Why High Home Prices Don't Necessarily Mean High Home Payments
While San Diego homes are unusually expensive, low rates have been keeping a lid on monthly mortgage payments. But low rates don’t assure high home prices — the two have actually had a very inconsistent relationship in the past.
San Diego homes are pricey: Compared with local rents and incomes, they are more expensive than at any time outside last decade’s housing bubble.
But monthly home payments are a different story. Thanks to uncommonly low interest rates, mortgage payments have remained pretty reasonable even in the face of increasing purchase prices.
The chart below shows a measure of how expensive the typical San Diego monthly house payment has been relative to local rents and incomes, which make for a good comparison because they represent the most important drivers of home price changes. Despite unusually high home purchase prices, San Diego monthly payments are actually less expensive versus incomes and rents than they’ve typically been over the past 40 years. In fact, the only time payments have been this low outside the post-housing crash period was during the late 1990s, when home valuations were nearly as cheap as they’ve ever been.

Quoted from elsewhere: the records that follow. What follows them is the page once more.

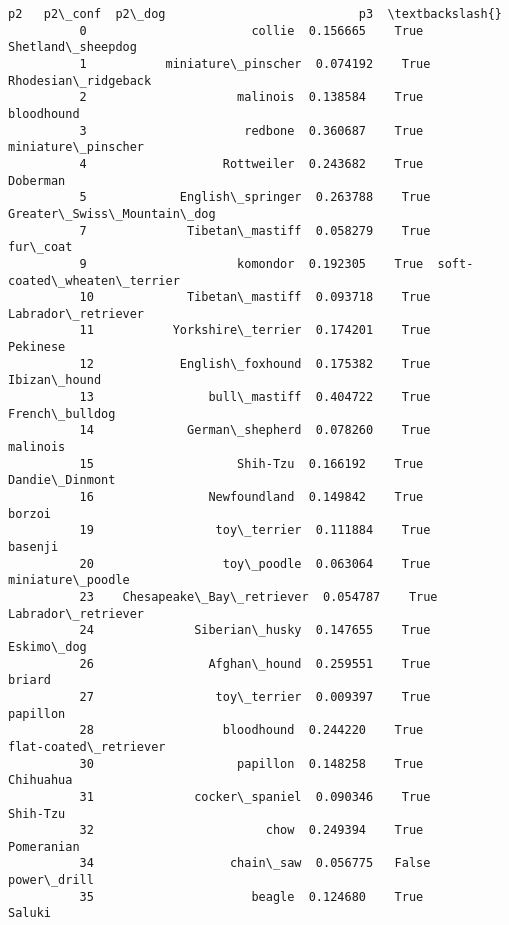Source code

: \documentclass[11pt]{article}
\begin{document}
\begin{Verbatim}[commandchars=\\\{\}]
                                      p2   p2\_conf  p2\_dog                           p3  \textbackslash{}
          0                       collie  0.156665    True            Shetland\_sheepdog   
          1           miniature\_pinscher  0.074192    True          Rhodesian\_ridgeback   
          2                     malinois  0.138584    True                   bloodhound   
          3                      redbone  0.360687    True           miniature\_pinscher   
          4                   Rottweiler  0.243682    True                     Doberman   
          5             English\_springer  0.263788    True   Greater\_Swiss\_Mountain\_dog   
          7              Tibetan\_mastiff  0.058279    True                     fur\_coat   
          9                     komondor  0.192305    True  soft-coated\_wheaten\_terrier   
          10             Tibetan\_mastiff  0.093718    True           Labrador\_retriever   
          11           Yorkshire\_terrier  0.174201    True                     Pekinese   
          12            English\_foxhound  0.175382    True                 Ibizan\_hound   
          13                bull\_mastiff  0.404722    True               French\_bulldog   
          14             German\_shepherd  0.078260    True                     malinois   
          15                    Shih-Tzu  0.166192    True               Dandie\_Dinmont   
          16                Newfoundland  0.149842    True                       borzoi   
          19                 toy\_terrier  0.111884    True                      basenji   
          20                  toy\_poodle  0.063064    True             miniature\_poodle   
          23    Chesapeake\_Bay\_retriever  0.054787    True           Labrador\_retriever   
          24              Siberian\_husky  0.147655    True                   Eskimo\_dog   
          26                Afghan\_hound  0.259551    True                       briard   
          27                 toy\_terrier  0.009397    True                     papillon   
          28                  bloodhound  0.244220    True        flat-coated\_retriever   
          30                    papillon  0.148258    True                    Chihuahua   
          31              cocker\_spaniel  0.090346    True                     Shih-Tzu   
          32                        chow  0.249394    True                   Pomeranian   
          34                   chain\_saw  0.056775   False                  power\_drill   
          35                      beagle  0.124680    True                       Saluki   

\end{Verbatim}
\end{document}
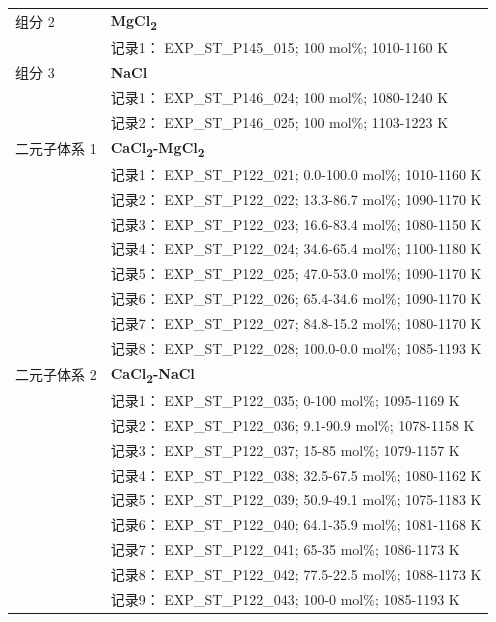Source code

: \documentclass[12pt]{article}
\begin{document}
{\begin{longtable}[]{@{}
  >{\raggedright\arraybackslash}p{}
  >{\raggedright\arraybackslash}p{}@{}}
组分 2  & \textbf{MgCl\textsubscript{2}} \\
 & 记录1： EXP\_ST\_P145\_015; 100 mol\%; 1010-1160 K  \\

组分 3  & \textbf{NaCl} \\
 & 记录1： EXP\_ST\_P146\_024; 100 mol\%; 1080-1240 K \\
 & 记录2： EXP\_ST\_P146\_025; 100 mol\%; 1103-1223 K  \\

二元子体系 1  & \textbf{CaCl\textsubscript{2}-MgCl\textsubscript{2}} \\
 & 记录1： EXP\_ST\_P122\_021; 0.0-100.0 mol\%; 1010-1160 K \\
 & 记录2： EXP\_ST\_P122\_022; 13.3-86.7 mol\%; 1090-1170 K \\
 & 记录3： EXP\_ST\_P122\_023; 16.6-83.4 mol\%; 1080-1150 K \\
 & 记录4： EXP\_ST\_P122\_024; 34.6-65.4 mol\%; 1100-1180 K \\
 & 记录5： EXP\_ST\_P122\_025; 47.0-53.0 mol\%; 1090-1170 K \\
 & 记录6： EXP\_ST\_P122\_026; 65.4-34.6 mol\%; 1090-1170 K \\
 & 记录7： EXP\_ST\_P122\_027; 84.8-15.2 mol\%; 1080-1170 K \\
 & 记录8： EXP\_ST\_P122\_028; 100.0-0.0 mol\%; 1085-1193 K  \\

二元子体系 2  & \textbf{CaCl\textsubscript{2}-NaCl} \\
 & 记录1： EXP\_ST\_P122\_035; 0-100 mol\%; 1095-1169 K \\
 & 记录2： EXP\_ST\_P122\_036; 9.1-90.9 mol\%; 1078-1158 K \\
 & 记录3： EXP\_ST\_P122\_037; 15-85 mol\%; 1079-1157 K \\
 & 记录4： EXP\_ST\_P122\_038; 32.5-67.5 mol\%; 1080-1162 K \\
 & 记录5： EXP\_ST\_P122\_039; 50.9-49.1 mol\%; 1075-1183 K \\
 & 记录6： EXP\_ST\_P122\_040; 64.1-35.9 mol\%; 1081-1168 K \\
 & 记录7： EXP\_ST\_P122\_041; 65-35 mol\%; 1086-1173 K \\
 & 记录8： EXP\_ST\_P122\_042; 77.5-22.5 mol\%; 1088-1173 K \\
 & 记录9： EXP\_ST\_P122\_043; 100-0 mol\%; 1085-1193 K  \\


\end{longtable}}
\end{document}
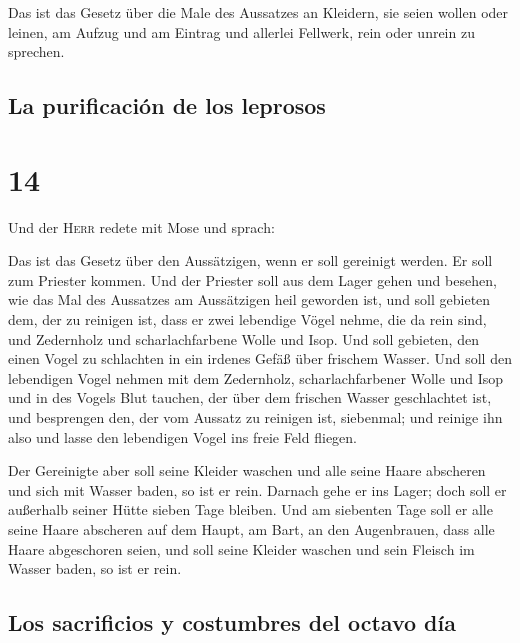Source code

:  Das ist das Gesetz über die Male des Aussatzes an
Kleidern, sie seien wollen oder leinen, am Aufzug und am Eintrag und
allerlei Fellwerk, rein oder unrein zu sprechen.

\hypertarget{la-purificaciuxf3n-de-los-leprosos}{%
\subsection{La purificación de los
leprosos}\label{la-purificaciuxf3n-de-los-leprosos}}

\hypertarget{section-13}{%
\section{14}\label{section-13}}

 Und der \textsc{Herr} redete mit Mose und sprach:

 Das ist das Gesetz über den Aussätzigen, wenn er soll
gereinigt werden. Er soll zum Priester kommen.  Und der
Priester soll aus dem Lager gehen und besehen, wie das Mal des Aussatzes
am Aussätzigen heil geworden ist,  und soll gebieten dem,
der zu reinigen ist, dass er zwei lebendige Vögel nehme, die da rein
sind, und Zedernholz und scharlachfarbene Wolle und Isop. 
Und soll gebieten, den einen Vogel zu schlachten in ein irdenes Gefäß
über frischem Wasser.  Und soll den lebendigen Vogel
nehmen mit dem Zedernholz, scharlachfarbener Wolle und Isop und in des
Vogels Blut tauchen, der über dem frischen Wasser geschlachtet ist,
 und besprengen den, der vom Aussatz zu reinigen ist,
siebenmal; und reinige ihn also und lasse den lebendigen Vogel ins freie
Feld fliegen.

 Der Gereinigte aber soll seine Kleider waschen und alle
seine Haare abscheren und sich mit Wasser baden, so ist er rein. Darnach
gehe er ins Lager; doch soll er außerhalb seiner Hütte sieben Tage
bleiben.  Und am siebenten Tage soll er alle seine Haare
abscheren auf dem Haupt, am Bart, an den Augenbrauen, dass alle Haare
abgeschoren seien, und soll seine Kleider waschen und sein Fleisch im
Wasser baden, so ist er rein.

\hypertarget{los-sacrificios-y-costumbres-del-octavo-duxeda}{%
\subsection{Los sacrificios y costumbres del octavo
día}\label{los-sacrificios-y-costumbres-del-octavo-duxeda}}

It’s reasonable to wonder whether low rates, should they persist, will help keep home valuations at these lofty levels. Maybe — but in the past, the relationship between rates and prices has actually been pretty spotty.
Mortgage Rates Aren’t a Big Driver of Home Valuations
Lower rates lead to lower monthly payments, allowing buyers with a given monthly budget to afford a more expensive home. Higher rates have the opposite effect. So it might seem intuitive to believe that rates should have a really big impact on home purchase prices. In fact, this has not historically been the case.
Below is a graph of home purchase price valuations alongside mortgage rates. If rates were driving home valuations, you’d expect these two lines to move in opposite directions. But they don’t. For example, homes have gotten pretty expensive when rates were sky-high (early 1980s), dirt cheap when rates were middling (late 1990s) and reasonably cheap when rates were at all-time lows (early 2010s). There isn’t much of a discernible relationship in this graph.
Another way to view the interaction between rates and valuations is with a scatter graph, which plots each month’s interest rate on one axis and its home valuation level on the other. There appears to be a bit of a correlation here, but it is quite weak, and is at least partly owed to the housing bubble, which took place at a time of low-ish interest rates.
So while the idea that home prices should move inversely to interest rates is commonly held, it hasn’t really played out that way. Here are some potential reasons why:
• There is other stuff going on too. Changes to the economy and buyer sentiment have a big impact on home valuations. Sentiment in particular is subject to huge swings that can overwhelm all other factors, as we saw during the bubble and ensuing crash. And these factors tend to change in a way that offsets rate changes: Periods of strong economic growth and high confidence are often accompanied by higher rates, and vice-versa. While rates surely exert some influence on prices, they are just one piece of the puzzle.
• The inflation-protection value of home ownership offsets rate changes. One reason to buy a home is to protect yourself from future inflation in the cost of renting or buying a place to live. The value of this aspect of home ownership varies based on expected inflation: If inflation is expected to be high, it’s more valuable to lock in your housing costs, which (all other things being equal) justifies a higher purchase price. Low rates imply low inflation expectations, and less value to the inflation-hedge characteristic of home ownership. This inflation-protection factor should partially offset the impact that rate changes have on monthly payments.
• Buyers don’t expect rates to stay constant. To the extent that rates are a factor in pricing homes, buyers need to consider both the current rate, and the rate when they eventually sell — which could be drastically different. It may be that the housing market has priced in not just current rates, but expectations for a range of possible rates in the future.
• Some costs are more sensitive to purchase prices. Many costs of buying a home, including down payments, property taxes, insurance and transaction fees, are based entirely on purchase price and not impacted by changes in mortgage rates.
There are several reasons to believe that the relationship between prices and rates might not be cut and dried — and on the whole, it hasn’t been.
And yet, here we are with very low rates keeping monthly payments reasonable even as home purchase prices are among their most expensive in (non-bubble) history. Perhaps low rates are propping up prices this time around, and perhaps they will continue to do so for some time. But before citing low rates as a reason to dismiss high housing valuations, it makes sense to consider the historically inconsistent relationship between the two.